The Blog of Less Renown, celebrating under-appreciated unusual, unique, sick or strange Singers, Songwriters and Songs
Monday, July 09, 2007
GEORGE MELLY In the Electric Chair
Just last year he was working with Van Morrison, resisting cancer treatment, continuing to tour, and vowing to have a damn good time to the end. He did. George Melly died July 5th, at 80.
Your download sample of this eccentric retro-jazz singer is "Send Me to the Electric Chair," a murderer's hip howl:
"Judge yo' honor, hear my plea...I don't want no sympathy, I slit my woman's throat! I found her with another man, I warned her 'bout it before. I took a knife and...the rest you oughta know! Oh judge, judge, good Mister Judge...wanna pay a visit to the devil down below..."

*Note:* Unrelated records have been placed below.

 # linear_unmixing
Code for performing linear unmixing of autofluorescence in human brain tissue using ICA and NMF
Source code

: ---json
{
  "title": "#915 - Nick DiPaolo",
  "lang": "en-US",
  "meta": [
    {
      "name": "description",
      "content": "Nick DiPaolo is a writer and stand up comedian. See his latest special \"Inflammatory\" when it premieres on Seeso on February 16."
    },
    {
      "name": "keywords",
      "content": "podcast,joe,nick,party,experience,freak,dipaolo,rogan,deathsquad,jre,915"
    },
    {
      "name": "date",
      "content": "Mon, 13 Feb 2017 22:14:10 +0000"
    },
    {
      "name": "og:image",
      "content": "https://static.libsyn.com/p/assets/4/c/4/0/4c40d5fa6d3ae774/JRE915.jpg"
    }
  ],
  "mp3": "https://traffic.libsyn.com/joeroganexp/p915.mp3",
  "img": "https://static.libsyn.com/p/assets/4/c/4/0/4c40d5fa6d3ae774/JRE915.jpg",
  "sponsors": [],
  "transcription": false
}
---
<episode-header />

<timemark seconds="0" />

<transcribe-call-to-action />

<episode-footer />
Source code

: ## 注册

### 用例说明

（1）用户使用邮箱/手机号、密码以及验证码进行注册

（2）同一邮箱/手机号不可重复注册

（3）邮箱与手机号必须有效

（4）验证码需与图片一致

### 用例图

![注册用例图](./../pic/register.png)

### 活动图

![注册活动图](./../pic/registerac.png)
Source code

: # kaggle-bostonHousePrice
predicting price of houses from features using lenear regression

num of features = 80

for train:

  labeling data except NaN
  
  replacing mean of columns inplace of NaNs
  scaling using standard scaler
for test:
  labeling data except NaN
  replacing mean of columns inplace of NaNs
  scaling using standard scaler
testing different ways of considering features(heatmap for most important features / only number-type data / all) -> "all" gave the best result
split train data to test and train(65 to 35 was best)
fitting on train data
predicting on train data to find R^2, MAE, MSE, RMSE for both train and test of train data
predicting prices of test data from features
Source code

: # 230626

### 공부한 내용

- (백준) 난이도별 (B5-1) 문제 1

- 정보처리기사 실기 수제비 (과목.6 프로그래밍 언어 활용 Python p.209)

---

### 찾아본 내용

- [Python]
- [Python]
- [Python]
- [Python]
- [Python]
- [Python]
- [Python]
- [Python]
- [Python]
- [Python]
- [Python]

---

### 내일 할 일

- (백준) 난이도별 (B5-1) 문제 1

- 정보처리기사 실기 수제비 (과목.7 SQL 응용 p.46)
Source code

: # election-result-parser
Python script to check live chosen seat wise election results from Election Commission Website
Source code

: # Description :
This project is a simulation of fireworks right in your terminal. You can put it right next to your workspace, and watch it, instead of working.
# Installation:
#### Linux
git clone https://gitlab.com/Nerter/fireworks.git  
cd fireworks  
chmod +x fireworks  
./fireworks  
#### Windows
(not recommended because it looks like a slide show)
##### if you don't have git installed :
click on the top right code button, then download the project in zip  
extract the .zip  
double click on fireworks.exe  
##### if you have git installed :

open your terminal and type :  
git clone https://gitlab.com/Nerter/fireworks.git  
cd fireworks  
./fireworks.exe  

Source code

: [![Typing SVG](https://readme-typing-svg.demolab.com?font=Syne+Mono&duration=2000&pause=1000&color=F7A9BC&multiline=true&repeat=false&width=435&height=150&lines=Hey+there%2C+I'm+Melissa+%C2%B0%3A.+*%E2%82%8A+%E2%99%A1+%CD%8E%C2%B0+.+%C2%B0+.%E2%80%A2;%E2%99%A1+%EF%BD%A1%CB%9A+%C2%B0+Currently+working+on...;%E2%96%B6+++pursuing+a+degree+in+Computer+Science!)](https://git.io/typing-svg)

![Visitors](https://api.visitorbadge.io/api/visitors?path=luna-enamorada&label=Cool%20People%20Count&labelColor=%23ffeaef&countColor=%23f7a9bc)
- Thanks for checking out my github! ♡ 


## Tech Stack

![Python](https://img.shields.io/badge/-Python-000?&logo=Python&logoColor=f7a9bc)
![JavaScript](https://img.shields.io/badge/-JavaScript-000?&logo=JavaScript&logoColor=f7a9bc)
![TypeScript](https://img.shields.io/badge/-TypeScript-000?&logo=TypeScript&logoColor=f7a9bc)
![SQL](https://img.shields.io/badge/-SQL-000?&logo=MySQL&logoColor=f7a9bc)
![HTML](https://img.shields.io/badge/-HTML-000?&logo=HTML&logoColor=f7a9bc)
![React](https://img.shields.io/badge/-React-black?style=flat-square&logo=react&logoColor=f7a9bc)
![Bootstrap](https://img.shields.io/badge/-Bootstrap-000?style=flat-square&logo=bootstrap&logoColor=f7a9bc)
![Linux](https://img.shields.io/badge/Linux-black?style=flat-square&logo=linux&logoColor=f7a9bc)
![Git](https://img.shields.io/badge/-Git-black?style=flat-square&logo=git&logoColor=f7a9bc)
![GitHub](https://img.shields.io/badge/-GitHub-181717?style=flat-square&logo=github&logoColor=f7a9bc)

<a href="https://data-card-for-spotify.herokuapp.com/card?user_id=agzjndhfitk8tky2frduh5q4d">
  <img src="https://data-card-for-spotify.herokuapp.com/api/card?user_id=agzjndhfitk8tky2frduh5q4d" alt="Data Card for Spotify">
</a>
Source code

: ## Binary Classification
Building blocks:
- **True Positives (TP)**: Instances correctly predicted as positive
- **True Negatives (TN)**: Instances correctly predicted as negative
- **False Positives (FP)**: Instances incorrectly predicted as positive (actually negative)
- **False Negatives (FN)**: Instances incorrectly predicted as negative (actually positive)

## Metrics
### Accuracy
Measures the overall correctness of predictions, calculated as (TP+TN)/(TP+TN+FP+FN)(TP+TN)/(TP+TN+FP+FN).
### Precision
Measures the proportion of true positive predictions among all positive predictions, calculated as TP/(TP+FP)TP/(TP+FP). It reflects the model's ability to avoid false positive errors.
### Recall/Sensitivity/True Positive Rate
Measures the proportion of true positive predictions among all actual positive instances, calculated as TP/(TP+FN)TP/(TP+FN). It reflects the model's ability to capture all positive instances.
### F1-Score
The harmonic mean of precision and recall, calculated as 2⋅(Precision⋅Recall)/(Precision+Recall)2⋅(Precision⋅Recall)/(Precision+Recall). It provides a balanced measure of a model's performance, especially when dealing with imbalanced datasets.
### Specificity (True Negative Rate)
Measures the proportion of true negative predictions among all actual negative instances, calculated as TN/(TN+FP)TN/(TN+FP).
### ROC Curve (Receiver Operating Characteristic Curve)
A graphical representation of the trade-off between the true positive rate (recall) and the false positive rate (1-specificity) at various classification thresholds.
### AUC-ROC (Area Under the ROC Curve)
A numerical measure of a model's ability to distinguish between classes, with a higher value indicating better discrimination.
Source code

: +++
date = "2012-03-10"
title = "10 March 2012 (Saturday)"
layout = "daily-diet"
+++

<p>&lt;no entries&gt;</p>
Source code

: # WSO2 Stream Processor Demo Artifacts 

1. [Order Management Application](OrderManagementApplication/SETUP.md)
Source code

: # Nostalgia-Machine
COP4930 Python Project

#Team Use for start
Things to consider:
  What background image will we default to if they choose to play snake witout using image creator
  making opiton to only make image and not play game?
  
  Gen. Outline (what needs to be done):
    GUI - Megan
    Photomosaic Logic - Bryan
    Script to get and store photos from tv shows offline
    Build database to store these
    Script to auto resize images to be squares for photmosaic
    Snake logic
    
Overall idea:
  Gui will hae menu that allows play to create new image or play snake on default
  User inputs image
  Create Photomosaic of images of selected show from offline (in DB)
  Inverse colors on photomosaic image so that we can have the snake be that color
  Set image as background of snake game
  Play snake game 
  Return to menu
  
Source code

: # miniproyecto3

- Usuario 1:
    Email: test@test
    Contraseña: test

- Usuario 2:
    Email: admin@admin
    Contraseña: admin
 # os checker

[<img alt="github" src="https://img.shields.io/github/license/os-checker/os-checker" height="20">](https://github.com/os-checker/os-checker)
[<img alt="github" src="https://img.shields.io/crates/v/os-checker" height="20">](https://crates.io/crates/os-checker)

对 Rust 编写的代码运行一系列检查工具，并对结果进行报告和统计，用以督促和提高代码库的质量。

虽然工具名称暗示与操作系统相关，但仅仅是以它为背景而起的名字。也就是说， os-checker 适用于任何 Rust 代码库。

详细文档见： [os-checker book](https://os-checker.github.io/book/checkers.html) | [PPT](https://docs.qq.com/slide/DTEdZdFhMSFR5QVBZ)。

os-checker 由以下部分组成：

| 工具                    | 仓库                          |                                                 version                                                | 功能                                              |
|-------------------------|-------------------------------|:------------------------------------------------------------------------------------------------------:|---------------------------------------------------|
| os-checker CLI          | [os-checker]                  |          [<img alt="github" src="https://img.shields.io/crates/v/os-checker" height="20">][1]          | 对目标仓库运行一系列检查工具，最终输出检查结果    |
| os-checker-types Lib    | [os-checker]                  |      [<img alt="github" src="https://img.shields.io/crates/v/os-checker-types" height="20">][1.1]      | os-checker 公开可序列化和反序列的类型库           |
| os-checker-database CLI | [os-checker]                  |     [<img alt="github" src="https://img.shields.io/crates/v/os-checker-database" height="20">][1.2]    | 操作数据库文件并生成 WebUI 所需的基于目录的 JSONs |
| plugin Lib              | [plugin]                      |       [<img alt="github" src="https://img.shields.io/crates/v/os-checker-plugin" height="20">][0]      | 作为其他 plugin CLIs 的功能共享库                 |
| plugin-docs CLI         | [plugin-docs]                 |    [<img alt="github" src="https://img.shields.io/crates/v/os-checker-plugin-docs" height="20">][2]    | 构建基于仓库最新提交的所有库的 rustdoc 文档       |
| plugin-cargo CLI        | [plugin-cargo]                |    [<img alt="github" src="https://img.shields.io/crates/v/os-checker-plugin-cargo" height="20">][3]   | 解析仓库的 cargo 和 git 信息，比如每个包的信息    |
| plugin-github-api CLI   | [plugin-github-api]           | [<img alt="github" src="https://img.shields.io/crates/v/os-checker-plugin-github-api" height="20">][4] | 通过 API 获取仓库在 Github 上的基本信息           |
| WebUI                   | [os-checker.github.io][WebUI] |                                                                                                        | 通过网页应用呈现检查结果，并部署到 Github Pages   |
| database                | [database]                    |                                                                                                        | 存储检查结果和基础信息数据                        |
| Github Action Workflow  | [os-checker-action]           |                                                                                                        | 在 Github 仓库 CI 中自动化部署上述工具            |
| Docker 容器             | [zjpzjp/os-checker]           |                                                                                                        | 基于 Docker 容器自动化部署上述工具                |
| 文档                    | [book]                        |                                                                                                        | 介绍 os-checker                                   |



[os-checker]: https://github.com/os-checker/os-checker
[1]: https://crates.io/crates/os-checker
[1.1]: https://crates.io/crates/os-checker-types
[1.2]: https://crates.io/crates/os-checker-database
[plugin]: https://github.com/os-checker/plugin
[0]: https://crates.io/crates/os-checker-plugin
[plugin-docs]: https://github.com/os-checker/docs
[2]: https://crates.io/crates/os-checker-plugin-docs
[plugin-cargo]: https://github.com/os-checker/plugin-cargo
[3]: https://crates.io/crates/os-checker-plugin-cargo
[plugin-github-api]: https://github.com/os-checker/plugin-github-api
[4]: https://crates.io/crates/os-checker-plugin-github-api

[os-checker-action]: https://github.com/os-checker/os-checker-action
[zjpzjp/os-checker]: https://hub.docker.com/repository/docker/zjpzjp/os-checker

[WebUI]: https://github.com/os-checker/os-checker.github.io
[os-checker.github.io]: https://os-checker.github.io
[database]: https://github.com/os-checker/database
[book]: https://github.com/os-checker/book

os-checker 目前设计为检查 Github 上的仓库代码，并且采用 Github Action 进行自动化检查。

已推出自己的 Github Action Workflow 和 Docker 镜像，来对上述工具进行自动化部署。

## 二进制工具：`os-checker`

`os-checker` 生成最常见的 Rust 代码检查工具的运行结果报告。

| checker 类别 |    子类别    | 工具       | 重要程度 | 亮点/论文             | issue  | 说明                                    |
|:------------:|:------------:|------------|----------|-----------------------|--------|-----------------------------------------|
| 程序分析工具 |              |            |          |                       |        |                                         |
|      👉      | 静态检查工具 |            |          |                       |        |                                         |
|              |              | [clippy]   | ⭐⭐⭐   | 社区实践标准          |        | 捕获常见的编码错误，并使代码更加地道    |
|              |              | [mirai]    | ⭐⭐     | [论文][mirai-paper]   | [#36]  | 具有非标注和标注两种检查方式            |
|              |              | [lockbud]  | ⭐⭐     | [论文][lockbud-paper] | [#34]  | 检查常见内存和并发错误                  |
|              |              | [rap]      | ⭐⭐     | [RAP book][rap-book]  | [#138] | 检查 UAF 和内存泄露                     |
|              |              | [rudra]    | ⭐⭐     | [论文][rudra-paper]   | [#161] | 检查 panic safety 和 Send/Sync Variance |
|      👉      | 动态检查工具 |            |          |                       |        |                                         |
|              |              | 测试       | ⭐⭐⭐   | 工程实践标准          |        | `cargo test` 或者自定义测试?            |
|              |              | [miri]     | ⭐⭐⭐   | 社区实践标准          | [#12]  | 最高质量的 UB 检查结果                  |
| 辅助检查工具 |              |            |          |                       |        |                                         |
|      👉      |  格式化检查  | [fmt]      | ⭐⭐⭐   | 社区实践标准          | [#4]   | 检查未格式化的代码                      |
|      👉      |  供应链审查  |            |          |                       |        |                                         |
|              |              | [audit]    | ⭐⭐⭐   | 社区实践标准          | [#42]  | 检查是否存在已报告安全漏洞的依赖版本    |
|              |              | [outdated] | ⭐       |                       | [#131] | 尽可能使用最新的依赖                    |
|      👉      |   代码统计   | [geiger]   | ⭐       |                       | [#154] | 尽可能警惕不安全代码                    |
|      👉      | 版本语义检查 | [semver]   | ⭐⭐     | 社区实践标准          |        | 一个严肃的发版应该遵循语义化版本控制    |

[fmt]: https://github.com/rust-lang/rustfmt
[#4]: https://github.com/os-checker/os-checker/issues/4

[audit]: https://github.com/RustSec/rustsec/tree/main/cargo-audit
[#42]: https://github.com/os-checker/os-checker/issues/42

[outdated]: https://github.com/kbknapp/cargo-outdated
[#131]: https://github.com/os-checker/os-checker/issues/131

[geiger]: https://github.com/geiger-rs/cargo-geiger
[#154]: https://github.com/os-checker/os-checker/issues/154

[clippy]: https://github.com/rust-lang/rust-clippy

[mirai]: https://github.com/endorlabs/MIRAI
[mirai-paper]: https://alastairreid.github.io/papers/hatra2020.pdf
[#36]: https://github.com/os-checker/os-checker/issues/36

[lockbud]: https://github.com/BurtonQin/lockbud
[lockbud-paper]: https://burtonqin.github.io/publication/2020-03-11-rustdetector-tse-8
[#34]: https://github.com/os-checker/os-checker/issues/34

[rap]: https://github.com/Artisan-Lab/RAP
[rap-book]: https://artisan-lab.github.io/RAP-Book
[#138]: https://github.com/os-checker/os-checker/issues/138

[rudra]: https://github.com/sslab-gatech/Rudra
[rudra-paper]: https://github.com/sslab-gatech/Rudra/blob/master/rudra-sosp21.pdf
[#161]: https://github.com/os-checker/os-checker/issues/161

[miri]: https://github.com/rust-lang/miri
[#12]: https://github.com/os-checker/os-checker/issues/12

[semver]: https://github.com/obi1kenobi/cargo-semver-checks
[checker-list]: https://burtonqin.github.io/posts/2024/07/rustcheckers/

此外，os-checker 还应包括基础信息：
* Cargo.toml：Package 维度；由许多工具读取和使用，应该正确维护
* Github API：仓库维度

Melly was way too lively to really want to off himself before his time...in fact, it took a sly Illfolks photo-collage to actually stick him into an electric chair.
The barrelhouse melody sounds a bit like "Low Down Alligator" mixed with "Oh You Engineer" while the singing owes something to the first person who popularized it, Bessie Smith.
Born in Liverpool, Melly vowed to bring American classic jazz to new audiences, and sang with Mike Mulligan's Magnolia Jazz Band in the 50's, and John Chilton's Feetwarmers from the 70's onward. Aside from music, he wrote the comic strip "Flook," was an art critic and put together a three-volume autobiography.
The talented Melly was also adept at bisexual sex and was a cheerful exhibitionist. At parties he might strip naked and twist his bulky body from man to imitation woman, and then on all fours, a bulldog!
Last year he recorded his final album, "The Ultimate Melly" with Van Morrison guesting. Last month he made his final stage performances fronting the Digby Fairweather Band.
One of the last of the bohemians, in later years his coy garb and eye patch making him look like a butt pirate, Melly could discuss art with an intellectual, or sing dirty songs to a bar maid. His obit in Britain's "The Telegraph" mentioned Melly was survived by his second wife and had gone from homosexual to "bisexual on his way to being a mighty camp heterosexual." Typical of his flamboyance was his appearance at a 1985 exhibit, "Salute to British Surrealism." The paintings weren't the show: "The entire art world had come from London for the opening and there was George wandering around naked."